====== Material provided ======

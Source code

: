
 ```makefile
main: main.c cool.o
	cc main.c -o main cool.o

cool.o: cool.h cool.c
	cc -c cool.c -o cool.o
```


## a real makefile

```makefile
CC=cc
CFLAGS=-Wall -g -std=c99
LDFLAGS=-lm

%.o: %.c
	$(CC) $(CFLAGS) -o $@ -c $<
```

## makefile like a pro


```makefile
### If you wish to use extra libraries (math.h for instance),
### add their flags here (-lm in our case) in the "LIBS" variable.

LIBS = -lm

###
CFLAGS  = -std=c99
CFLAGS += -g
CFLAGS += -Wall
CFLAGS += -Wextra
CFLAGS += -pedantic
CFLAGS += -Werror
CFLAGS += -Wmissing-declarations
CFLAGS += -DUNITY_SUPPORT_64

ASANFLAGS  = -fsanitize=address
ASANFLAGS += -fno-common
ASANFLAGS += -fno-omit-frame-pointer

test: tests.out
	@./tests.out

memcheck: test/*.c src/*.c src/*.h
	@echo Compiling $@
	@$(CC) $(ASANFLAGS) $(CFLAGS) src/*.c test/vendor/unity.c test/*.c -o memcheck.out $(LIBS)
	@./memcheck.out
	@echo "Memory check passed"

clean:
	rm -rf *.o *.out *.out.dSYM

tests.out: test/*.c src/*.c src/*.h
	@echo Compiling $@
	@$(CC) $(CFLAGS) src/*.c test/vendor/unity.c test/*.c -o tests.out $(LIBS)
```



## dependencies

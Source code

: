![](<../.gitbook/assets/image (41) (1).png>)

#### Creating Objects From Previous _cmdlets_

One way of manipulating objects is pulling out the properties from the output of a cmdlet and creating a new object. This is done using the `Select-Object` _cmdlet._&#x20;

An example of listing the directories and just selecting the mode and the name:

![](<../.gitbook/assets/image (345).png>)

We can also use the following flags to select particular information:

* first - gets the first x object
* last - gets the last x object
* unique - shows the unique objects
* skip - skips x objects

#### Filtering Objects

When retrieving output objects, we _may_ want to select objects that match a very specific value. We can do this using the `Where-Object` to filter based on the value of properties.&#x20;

======

> **Description of the task**
Copy every line of the material above in which the word "assets" appears.

> **Task response**
:![](<../.gitbook/assets/image (41) (1).png>)
![](<../.gitbook/assets/image (345).png>)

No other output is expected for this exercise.